What you have to do —
Please return each entry that follows exactly as written, and keep the pictures out.

Task input —
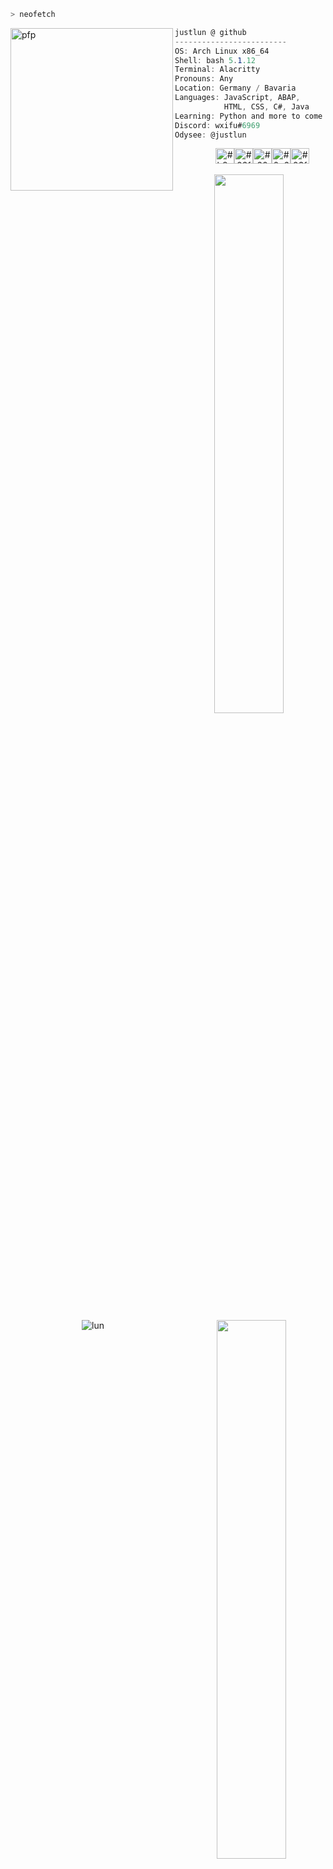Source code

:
 ```zsh
> neofetch
```

<a href="https://gitlab.xlun.moe/justlun">
    <img align="left" src="https://spee.ch/c/f12795b89c243797.jpg?quality=85&height=200&width=0" alt="pfp" width="260" height="260">
</a>

```csharp
justlun @ github
-------------------------
OS: Arch Linux x86_64
Shell: bash 5.1.12
Terminal: Alacritty
Pronouns: Any
Location: Germany / Bavaria
Languages: JavaScript, ABAP, 
           HTML, CSS, C#, Java 
Learning: Python and more to come
Discord: wxifu#6969
Odysee: @justlun
```

<p align="center">
  &nbsp; &nbsp; &nbsp; &nbsp; &nbsp;
  <img
    alt="#b8edf1"
    src="https://via.placeholder.com/15//F6E7E4?text=+"
    width="30"
    height="25"
  /><img
    alt="#02fafc"
    src="https://via.placeholder.com/15/6C5FA5/000000?text=+"
    width="30"
    height="25"
  /><img
    alt="#2090a0"
    src="https://via.placeholder.com/15/483537/000000?text=+"
    width="30"
    height="25"
  /><img
    alt="#0c6281"
    src="https://via.placeholder.com/15/D5A591/000000?text=+"
    width="30"
    height="25"
  /><img
    alt="#03f99f"
    src="https://via.placeholder.com/15/B6855D/000000?text=+"
    width="30"
    height="25"
  />
</p>

<p align="center">
  <a href="https://github.com/DenverCoder1/github-readme-streak-stats" target="_blank">
     <img
      src="https://github-readme-streak-stats.herokuapp.com?user=itswxifu&theme=dark&hide_border=true&background=00000000&count_private=true&ring=6C5FA5&fire=6C5FA5&currStreakLabel=6C5FA5"
      align="left"
      width="47%"
          />
    </a>
    <a href="https://github.com/anuraghazra/github-readme-stats" target="_blank">
    <img 
      src="https://github-readme-stats.vercel.app/api?username=itswxifu&hide_title=true&hide_border=true&bg_color=00000000&text_color=FFFFFF&title_color=6C5FA5"
      align="right"
      width="47%"
    />
  </a>
</p>

<p align="center">

<img src="https://count.getloli.com/get/@lunlun?theme=gelbooru" alt="lun" />
    
</p>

Output for this exercise —
Source code

:
 ```zsh
> neofetch
```

<a href="https://gitlab.xlun.moe/justlun">
    <img align="left" src="https://spee.ch/c/f12795b89c243797.jpg?quality=85&height=200&width=0" alt="pfp" width="260" height="260">
</a>

```csharp
justlun @ github
-------------------------
OS: Arch Linux x86_64
Shell: bash 5.1.12
Terminal: Alacritty
Pronouns: Any
Location: Germany / Bavaria
Languages: JavaScript, ABAP, 
           HTML, CSS, C#, Java 
Learning: Python and more to come
Discord: wxifu#6969
Odysee: @justlun
```

<p align="center">
  &nbsp; &nbsp; &nbsp; &nbsp; &nbsp;
  <img
    alt="#b8edf1"
    src="https://via.placeholder.com/15//F6E7E4?text=+"
    width="30"
    height="25"
  /><img
    alt="#02fafc"
    src="https://via.placeholder.com/15/6C5FA5/000000?text=+"
    width="30"
    height="25"
  /><img
    alt="#2090a0"
    src="https://via.placeholder.com/15/483537/000000?text=+"
    width="30"
    height="25"
  /><img
    alt="#0c6281"
    src="https://via.placeholder.com/15/D5A591/000000?text=+"
    width="30"
    height="25"
  /><img
    alt="#03f99f"
    src="https://via.placeholder.com/15/B6855D/000000?text=+"
    width="30"
    height="25"
  />
</p>

<p align="center">
  <a href="https://github.com/DenverCoder1/github-readme-streak-stats" target="_blank">
     <img
      src="https://github-readme-streak-stats.herokuapp.com?user=itswxifu&theme=dark&hide_border=true&background=00000000&count_private=true&ring=6C5FA5&fire=6C5FA5&currStreakLabel=6C5FA5"
      align="left"
      width="47%"
          />
    </a>
    <a href="https://github.com/anuraghazra/github-readme-stats" target="_blank">
    <img 
      src="https://github-readme-stats.vercel.app/api?username=itswxifu&hide_title=true&hide_border=true&bg_color=00000000&text_color=FFFFFF&title_color=6C5FA5"
      align="right"
      width="47%"
    />
  </a>
</p>

<p align="center">

<img src="https://count.getloli.com/get/@lunlun?theme=gelbooru" alt="lun" />
    
</p>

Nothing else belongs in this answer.